We fancied a few bevvies in the sunshine to talk the afternoon away. Bodrum is a town of two halves divided by the castle. Like London the east end is the rougher, dominated by Bar Street, a procession of cheap and cheerful bars and hassle shops patronised by the foreign tourists who either board in that part of the town or have ventured in from Gümbet. The west end is swanky and obscenely expensive. The exemplar bar is Fink a lavish watering hole dominated by an enormous overhanging sparkly red chandelier suspended from a graceful arched crane. The elegantly carved gate is guarded by a platoon of huge, brooding bouncers. Only the moneyed sort gain entrance.
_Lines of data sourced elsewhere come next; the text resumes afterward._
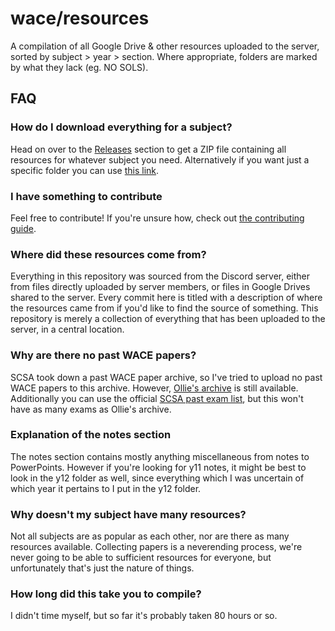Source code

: # wace/resources
A compilation of all Google Drive & other resources uploaded to the server, sorted by subject > year > section.
Where appropriate, folders are marked by what they lack (eg. NO SOLS).

## FAQ
### How do I download everything for a subject?
Head on over to the [Releases](https://github.com/wacedungeoner/wace/releases/latest) section to get a ZIP file containing all resources for whatever subject you need.
Alternatively if you want just a specific folder you can use [this link](https://download-directory.github.io/).

### I have something to contribute
Feel free to contribute! If you're unsure how, check out [the contributing guide](https://github.com/wacedungeoner/wace/contribute).

### Where did these resources come from?
Everything in this repository was sourced from the Discord server, either from files directly uploaded by server members, or files in Google Drives shared to the server. Every commit here is titled with a description of where the resources came from if you'd like to find the source of something. This repository is merely a collection of everything that has been uploaded to the server, in a central location.

### Why are there no past WACE papers?
SCSA took down a past WACE paper archive, so I've tried to upload no past WACE papers to this archive. However, [Ollie's archive](https://olliecheng.me/papers) is still available. Additionally you can use the official [SCSA past exam list](https://senior-secondary.scsa.wa.edu.au/further-resources/past-atar-course-exams), but this won't have as many exams as Ollie's archive.

### Explanation of the notes section
The notes section contains mostly anything miscellaneous from notes to PowerPoints. However if you're looking for y11 notes, it might be best to look in the y12 folder as well, since everything which I was uncertain of which year it pertains to I put in the y12 folder.

### Why doesn't my subject have many resources?
Not all subjects are as popular as each other, nor are there as many resources available. Collecting papers is a neverending process, we're never going to be able to sufficient resources for everyone, but unfortunately that's just the nature of things.

### How long did this take you to compile?
I didn't time myself, but so far it's probably taken 80 hours or so.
The bar is set above the street enabling the seriously loaded to look down on the plebeians passing by below.

I Fink It’s Fantastic

We prefer the east end by day where totty watching is more fruitful and the drink prices more palatable. We generally frequent Café S Bar, an unrefined little watering hole opposite the town beach. A rainbow flag hangs proudly alongside the ubiquitous Cross of St George, Cross of St Andrew, Irish tricolour and Welsh Dragon. Everyone’s welcome regardless. You may be lucky to watch the owner, Ozzie, strip down to his tight trunks and dive into the shallow waters, weapon in hand, looking to spear the catch of the day. I’m not sure if this is a serious expedition or just done to impress the girls and some of the boys. It certainly impresses me. Unlike the bar, the toilets can be dry so a number two is not recommended.